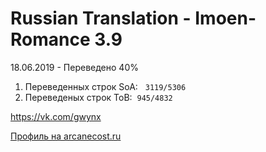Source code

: # Russian Translation - Imoen-Romance 3.9 
18.06.2019 - Переведено 40%
<ol>
<li>Переведенных строк SoA: &nbsp;&nbsp;<code>3119/5306</code>&nbsp;</li>
<li>Переведеных строк ToB:&nbsp;&nbsp;<code>945/4832</code>&nbsp;</li>
</ol>

<p><a href="https://vk.com/gwynx" target="_blank" rel="noopener">https://vk.com/gwynx</a></p>
<p><a href="https://arcanecoast.ru/forum/memberlist.php?mode=viewprofile&u=5079" target="_blank" rel="noopener">Профиль на arcanecost.ru</a></p>


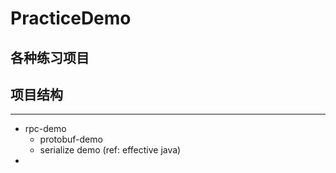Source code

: # PracticeDemo
各种练习项目
--

## 项目结构
---

- rpc-demo
    + protobuf-demo
    + serialize demo (ref: effective java)
 -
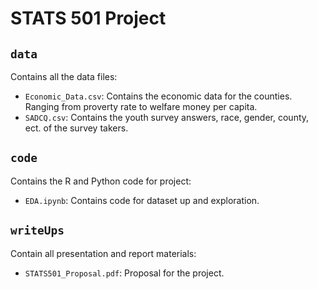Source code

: # STATS 501 Project

## `data`

Contains all the data files:
- `Economic_Data.csv`: Contains the economic data for the counties. Ranging from proverty rate to welfare money per capita.
- `SADCQ.csv`: Contains the youth survey answers, race, gender, county, ect. of the survey takers. 

## `code`

Contains the R and Python code for project:
- `EDA.ipynb`: Contains code for dataset up and exploration.

## `writeUps`

Contain all presentation and report materials:
- `STATS501_Proposal.pdf`: Proposal for the project. 

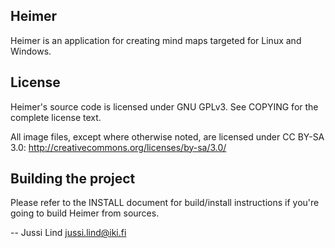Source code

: ## Heimer

Heimer is an application for creating mind maps targeted for Linux and Windows.

## License

Heimer's source code is licensed under GNU GPLv3. 
See COPYING for the complete license text.

All image files, except where otherwise noted, are licensed under
CC BY-SA 3.0: http://creativecommons.org/licenses/by-sa/3.0/

## Building the project

Please refer to the INSTALL document for build/install instructions if you're
going to build Heimer from sources.

-- Jussi Lind <jussi.lind@iki.fi>

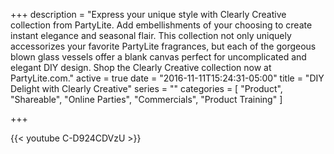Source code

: +++
description = "Express your unique style with Clearly Creative collection from PartyLite. Add embellishments of your choosing to create instant elegance and seasonal flair. This collection not only uniquely accessorizes your favorite PartyLite fragrances, but each of the gorgeous blown glass vessels offer a blank canvas perfect for uncomplicated and elegant DIY design. Shop the Clearly Creative collection now at PartyLite.com."
active = true
date = "2016-11-11T15:24:31-05:00"
title = "DIY Delight with Clearly Creative"
series = ""
categories = [
  "Product",
  "Shareable", 
 "Online Parties",
  "Commercials",
  "Product Training"
]

+++

{{< youtube C-D924CDVzU >}}
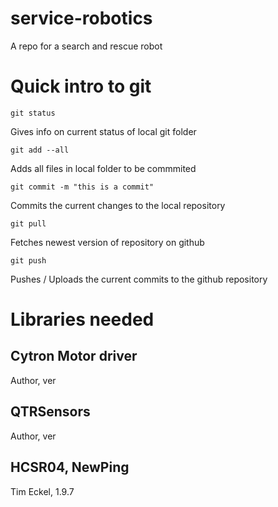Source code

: # service-robotics
A repo for a search and rescue robot

# Quick intro to git
    git status
Gives info on current status of local git folder

    git add --all
Adds all files in local folder to be commmited

    git commit -m "this is a commit"
Commits the current changes to the local repository

    git pull
Fetches newest version of repository on github

    git push
Pushes / Uploads the current commits to the github repository

# Libraries needed
## Cytron Motor driver
Author, ver
## QTRSensors
Author, ver
## HCSR04, NewPing
Tim Eckel, 1.9.7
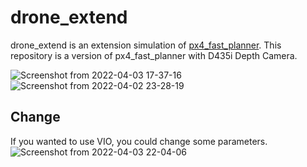 # drone_extend
drone_extend is an extension simulation of [px4_fast_planner](https://github.com/mzahana/px4_fast_planner). This repository is a version of px4_fast_planner with D435i Depth Camera.

![Screenshot from 2022-04-03 17-37-16](https://user-images.githubusercontent.com/69444682/161423568-9e9745f3-2495-4862-88ad-cf51b8f227a2.png)
![Screenshot from 2022-04-02 23-28-19](https://user-images.githubusercontent.com/69444682/161424850-f0777c14-0e91-49b4-b0b0-c5ebf77abcb6.png)

## Change
If you wanted to use VIO, you could change some parameters.
![Screenshot from 2022-04-03 22-04-06](https://user-images.githubusercontent.com/69444682/161434374-f3bc683e-49c7-4d66-aaef-a83267a49db8.png)
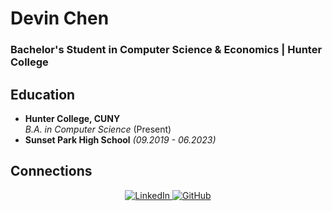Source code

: # Devin Chen  
###  Bachelor's Student in Computer Science & Economics | Hunter College  


##  Education  
- **Hunter College, CUNY**  
  *B.A. in Computer Science* (Present)  
- **Sunset Park High School** *(09.2019 - 06.2023)*  

## Connections

<p align="center">
  <a href="https://www.linkedin.com/in/devinchen76/">
    <img src="https://img.shields.io/badge/LinkedIn-DevinChen-blue?style=for-the-badge&logo=linkedin" alt="LinkedIn">
  </a>
  <a href="https://github.com/DevinC76">
    <img src="https://img.shields.io/badge/GitHub-DevinChen-black?style=for-the-badge&logo=github" alt="GitHub">
  </a>
</p>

* [What this task involves] Drop the pictures, then repeat the material word for word.

* [Answer below]
Source code

: # Russian Translation - Imoen-Romance 3.9 
18.06.2019 - Переведено 40%
<ol>
<li>Переведенных строк SoA: &nbsp;&nbsp;<code>3119/5306</code>&nbsp;</li>
<li>Переведеных строк ToB:&nbsp;&nbsp;<code>945/4832</code>&nbsp;</li>
</ol>

<p><a href="https://vk.com/gwynx" target="_blank" rel="noopener">https://vk.com/gwynx</a></p>
<p><a href="https://arcanecoast.ru/forum/memberlist.php?mode=viewprofile&u=5079" target="_blank" rel="noopener">Профиль на arcanecost.ru</a></p>


Source code

: # PracticeDemo
各种练习项目
--

## 项目结构
---

- rpc-demo
    + protobuf-demo
    + serialize demo (ref: effective java)
 -
Source code

: # STATS 501 Project

## `data`

Contains all the data files:
- `Economic_Data.csv`: Contains the economic data for the counties. Ranging from proverty rate to welfare money per capita.
- `SADCQ.csv`: Contains the youth survey answers, race, gender, county, ect. of the survey takers. 

## `code`

Contains the R and Python code for project:
- `EDA.ipynb`: Contains code for dataset up and exploration.

## `writeUps`

Contain all presentation and report materials:
- `STATS501_Proposal.pdf`: Proposal for the project. 

Source code

: ## Heimer

Heimer is an application for creating mind maps targeted for Linux and Windows.

## License

Heimer's source code is licensed under GNU GPLv3. 
See COPYING for the complete license text.

All image files, except where otherwise noted, are licensed under
CC BY-SA 3.0: http://creativecommons.org/licenses/by-sa/3.0/

## Building the project

Please refer to the INSTALL document for build/install instructions if you're
going to build Heimer from sources.

-- Jussi Lind <jussi.lind@iki.fi>

Source code

: +++
description = "Express your unique style with Clearly Creative collection from PartyLite. Add embellishments of your choosing to create instant elegance and seasonal flair. This collection not only uniquely accessorizes your favorite PartyLite fragrances, but each of the gorgeous blown glass vessels offer a blank canvas perfect for uncomplicated and elegant DIY design. Shop the Clearly Creative collection now at PartyLite.com."
active = true
date = "2016-11-11T15:24:31-05:00"
title = "DIY Delight with Clearly Creative"
series = ""
categories = [
  "Product",
  "Shareable", 
 "Online Parties",
  "Commercials",
  "Product Training"
]

+++

{{< youtube C-D924CDVzU >}}
Source code

: # service-robotics
A repo for a search and rescue robot

# Quick intro to git
    git status
Gives info on current status of local git folder

    git add --all
Adds all files in local folder to be commmited

    git commit -m "this is a commit"
Commits the current changes to the local repository

    git pull
Fetches newest version of repository on github

    git push
Pushes / Uploads the current commits to the github repository

# Libraries needed
## Cytron Motor driver
Author, ver
## QTRSensors
Author, ver
## HCSR04, NewPing
Tim Eckel, 1.9.7
 # drone_extend
drone_extend is an extension simulation of [px4_fast_planner](https://github.com/mzahana/px4_fast_planner). This repository is a version of px4_fast_planner with D435i Depth Camera.

![Screenshot from 2022-04-03 17-37-16](https://user-images.githubusercontent.com/69444682/161423568-9e9745f3-2495-4862-88ad-cf51b8f227a2.png)
![Screenshot from 2022-04-02 23-28-19](https://user-images.githubusercontent.com/69444682/161424850-f0777c14-0e91-49b4-b0b0-c5ebf77abcb6.png)

## Change
If you wanted to use VIO, you could change some parameters.
![Screenshot from 2022-04-03 22-04-06](https://user-images.githubusercontent.com/69444682/161434374-f3bc683e-49c7-4d66-aaef-a83267a49db8.png)
Source code

: # Devin Chen  
###  Bachelor's Student in Computer Science & Economics | Hunter College  


##  Education  
- **Hunter College, CUNY**  
  *B.A. in Computer Science* (Present)  
- **Sunset Park High School** *(09.2019 - 06.2023)*  

## Connections

<p align="center">
  <a href="https://www.linkedin.com/in/devinchen76/">
    <img src="https://img.shields.io/badge/LinkedIn-DevinChen-blue?style=for-the-badge&logo=linkedin" alt="LinkedIn">
  </a>
  <a href="https://github.com/DevinC76">
    <img src="https://img.shields.io/badge/GitHub-DevinChen-black?style=for-the-badge&logo=github" alt="GitHub">
  </a>
</p>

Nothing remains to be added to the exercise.